To characterize immune responses after YF vaccination, peripheral blood mononuclear cells (PBMCs) were collected at the time of vaccination and at 2, 5, 8, 12, 24, and 48 weeks. Result readers were blind to all patient clinical information. Two hundred thousand PBMCs were stimulated with 10 μg/mL of myelin basic protein 83-102 (MBP83-102), myelin oligodendrocyte glycoprotein 63-87 (MOG63-87), or the control antigen streptolysin O (Sigma-Aldrich, St Louis, Missouri). Peptide-specific cytokine- and chemokine-secreting cell numbers were measured using commercially available kits or development modules for enzyme-linked immunosorbent spot assays as previously described.9 Interleukin 1α (IL-1α) and IL-1β development modules were purchased from eBioscience (San Diego, California), and IL-4, IL-6, IL-10, interferon γ (IFN-γ), tumor necrosis factor (TNF), transforming growth factor β, IFN-γ–induced protein 10 kDa (IP-10), and RANTES (regulated upon activation, normal T-cell expressed, and secreted) enzyme-linked immunosorbent spot assay detection kits were purchased from R&D Systems (Minneapolis, Minnesota). Complement component C1qB was measured in culture supernatants from lipopolysaccharide-stimulated (100 ng/ml; Sigma-Aldrich) PBMCs using a capture enzyme-linked immunosorbent assay developed in our laboratory, with capture and detection monoclonal antibodies purchased from Abnova (Walnut, California). Concentrations of C3a, C4d, C5a, and C5b-9 were assessed after lipopolysaccharide stimulation using commercially available enzyme-linked immunosorbent assay kits (Quidel Corp, San Diego, California) and following the manufacturer's instructions.

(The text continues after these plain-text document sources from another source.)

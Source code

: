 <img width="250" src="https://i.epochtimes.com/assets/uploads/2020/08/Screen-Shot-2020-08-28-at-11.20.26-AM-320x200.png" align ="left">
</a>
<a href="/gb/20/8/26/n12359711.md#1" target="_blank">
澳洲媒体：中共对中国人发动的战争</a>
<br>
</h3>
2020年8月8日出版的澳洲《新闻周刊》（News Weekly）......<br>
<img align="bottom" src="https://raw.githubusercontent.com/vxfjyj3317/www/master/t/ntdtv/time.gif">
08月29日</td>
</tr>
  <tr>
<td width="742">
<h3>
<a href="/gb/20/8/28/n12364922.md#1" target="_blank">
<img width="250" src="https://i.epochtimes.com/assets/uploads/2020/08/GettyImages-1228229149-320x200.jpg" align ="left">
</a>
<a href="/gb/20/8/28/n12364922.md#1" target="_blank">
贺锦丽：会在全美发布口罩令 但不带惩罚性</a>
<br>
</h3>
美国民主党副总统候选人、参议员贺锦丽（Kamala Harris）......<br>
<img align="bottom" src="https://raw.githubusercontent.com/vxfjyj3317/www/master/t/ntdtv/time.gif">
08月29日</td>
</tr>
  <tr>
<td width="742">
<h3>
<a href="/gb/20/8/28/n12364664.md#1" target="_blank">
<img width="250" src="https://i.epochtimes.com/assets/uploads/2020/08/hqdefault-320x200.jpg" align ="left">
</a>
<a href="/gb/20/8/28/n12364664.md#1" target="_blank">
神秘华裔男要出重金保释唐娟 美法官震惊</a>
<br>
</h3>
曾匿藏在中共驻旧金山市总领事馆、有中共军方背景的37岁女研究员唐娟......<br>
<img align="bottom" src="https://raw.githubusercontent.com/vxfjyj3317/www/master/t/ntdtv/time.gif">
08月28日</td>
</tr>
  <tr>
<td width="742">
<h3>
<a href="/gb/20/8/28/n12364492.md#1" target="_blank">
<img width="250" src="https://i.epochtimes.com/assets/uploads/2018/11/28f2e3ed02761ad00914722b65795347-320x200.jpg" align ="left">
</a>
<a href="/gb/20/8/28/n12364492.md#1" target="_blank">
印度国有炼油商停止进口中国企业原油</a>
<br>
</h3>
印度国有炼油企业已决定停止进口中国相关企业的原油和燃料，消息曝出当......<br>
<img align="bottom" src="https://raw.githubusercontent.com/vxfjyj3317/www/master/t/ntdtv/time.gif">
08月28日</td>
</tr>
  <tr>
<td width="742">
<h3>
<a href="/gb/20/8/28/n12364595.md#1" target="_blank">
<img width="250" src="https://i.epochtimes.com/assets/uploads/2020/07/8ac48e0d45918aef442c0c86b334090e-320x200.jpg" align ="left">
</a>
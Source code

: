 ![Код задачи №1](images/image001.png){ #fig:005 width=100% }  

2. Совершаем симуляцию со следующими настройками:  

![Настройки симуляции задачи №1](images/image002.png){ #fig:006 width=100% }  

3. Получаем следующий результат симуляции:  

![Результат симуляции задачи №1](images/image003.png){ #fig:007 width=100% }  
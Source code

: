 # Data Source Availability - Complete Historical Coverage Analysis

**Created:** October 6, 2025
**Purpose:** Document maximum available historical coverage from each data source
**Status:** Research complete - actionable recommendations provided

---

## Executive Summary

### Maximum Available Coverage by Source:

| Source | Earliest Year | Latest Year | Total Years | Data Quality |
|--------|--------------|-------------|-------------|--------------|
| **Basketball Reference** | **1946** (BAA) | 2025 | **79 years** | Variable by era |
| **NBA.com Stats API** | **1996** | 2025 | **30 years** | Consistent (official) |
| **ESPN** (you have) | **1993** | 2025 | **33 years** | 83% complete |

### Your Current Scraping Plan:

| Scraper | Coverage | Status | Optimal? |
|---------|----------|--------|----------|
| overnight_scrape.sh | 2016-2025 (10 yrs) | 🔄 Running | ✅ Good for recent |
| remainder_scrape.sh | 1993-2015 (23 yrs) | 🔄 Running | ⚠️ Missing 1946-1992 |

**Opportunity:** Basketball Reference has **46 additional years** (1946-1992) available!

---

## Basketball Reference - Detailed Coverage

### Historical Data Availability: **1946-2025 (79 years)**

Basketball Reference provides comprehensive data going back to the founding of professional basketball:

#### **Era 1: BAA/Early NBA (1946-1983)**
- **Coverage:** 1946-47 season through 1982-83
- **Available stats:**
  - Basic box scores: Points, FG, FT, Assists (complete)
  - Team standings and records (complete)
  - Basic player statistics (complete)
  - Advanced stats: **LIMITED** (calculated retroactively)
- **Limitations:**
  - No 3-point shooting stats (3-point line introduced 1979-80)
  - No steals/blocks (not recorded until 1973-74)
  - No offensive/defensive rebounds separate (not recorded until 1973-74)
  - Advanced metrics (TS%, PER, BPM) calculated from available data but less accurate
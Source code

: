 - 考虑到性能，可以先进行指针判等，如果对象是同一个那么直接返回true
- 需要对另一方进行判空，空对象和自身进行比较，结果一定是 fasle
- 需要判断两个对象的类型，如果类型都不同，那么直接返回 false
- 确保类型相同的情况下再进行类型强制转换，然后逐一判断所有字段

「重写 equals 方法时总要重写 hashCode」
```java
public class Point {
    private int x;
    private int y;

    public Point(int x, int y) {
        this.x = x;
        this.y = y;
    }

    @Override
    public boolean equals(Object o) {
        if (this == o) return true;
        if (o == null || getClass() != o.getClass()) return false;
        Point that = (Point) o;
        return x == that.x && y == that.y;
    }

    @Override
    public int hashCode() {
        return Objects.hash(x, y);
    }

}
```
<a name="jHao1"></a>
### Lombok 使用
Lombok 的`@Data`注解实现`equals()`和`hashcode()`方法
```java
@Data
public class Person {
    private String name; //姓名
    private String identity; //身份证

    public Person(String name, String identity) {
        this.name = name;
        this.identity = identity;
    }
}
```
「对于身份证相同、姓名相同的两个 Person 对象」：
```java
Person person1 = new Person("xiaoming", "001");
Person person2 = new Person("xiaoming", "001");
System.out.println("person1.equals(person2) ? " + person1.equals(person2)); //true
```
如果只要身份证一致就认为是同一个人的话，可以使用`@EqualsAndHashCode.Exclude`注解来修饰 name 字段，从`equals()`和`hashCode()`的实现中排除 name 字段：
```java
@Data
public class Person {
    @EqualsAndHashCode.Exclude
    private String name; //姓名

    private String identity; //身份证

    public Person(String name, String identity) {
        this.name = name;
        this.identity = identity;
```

We selected the self-controlled case series method10 for data analysis. Originally developed in the 1990s, the method has been extensively used to evaluate the relationship between immunization and adverse effects,11 including MS relapses,12 and only requires use of cases for same-patient comparison. Briefly, relapse rates were calculated by dividing the total number of exacerbations by the time contributed by each individual during the 2 different risk periods, namely the ARP and the remaining 23 months of follow-up. A Poisson regression model was then used to estimate the incidence rate ratio of MS exacerbation adjusted for age, sex, disease duration (years), and treatment. All statistical analyses were performed using Stata version 11.1 statistical software (StataCorp LP, College Station, Texas).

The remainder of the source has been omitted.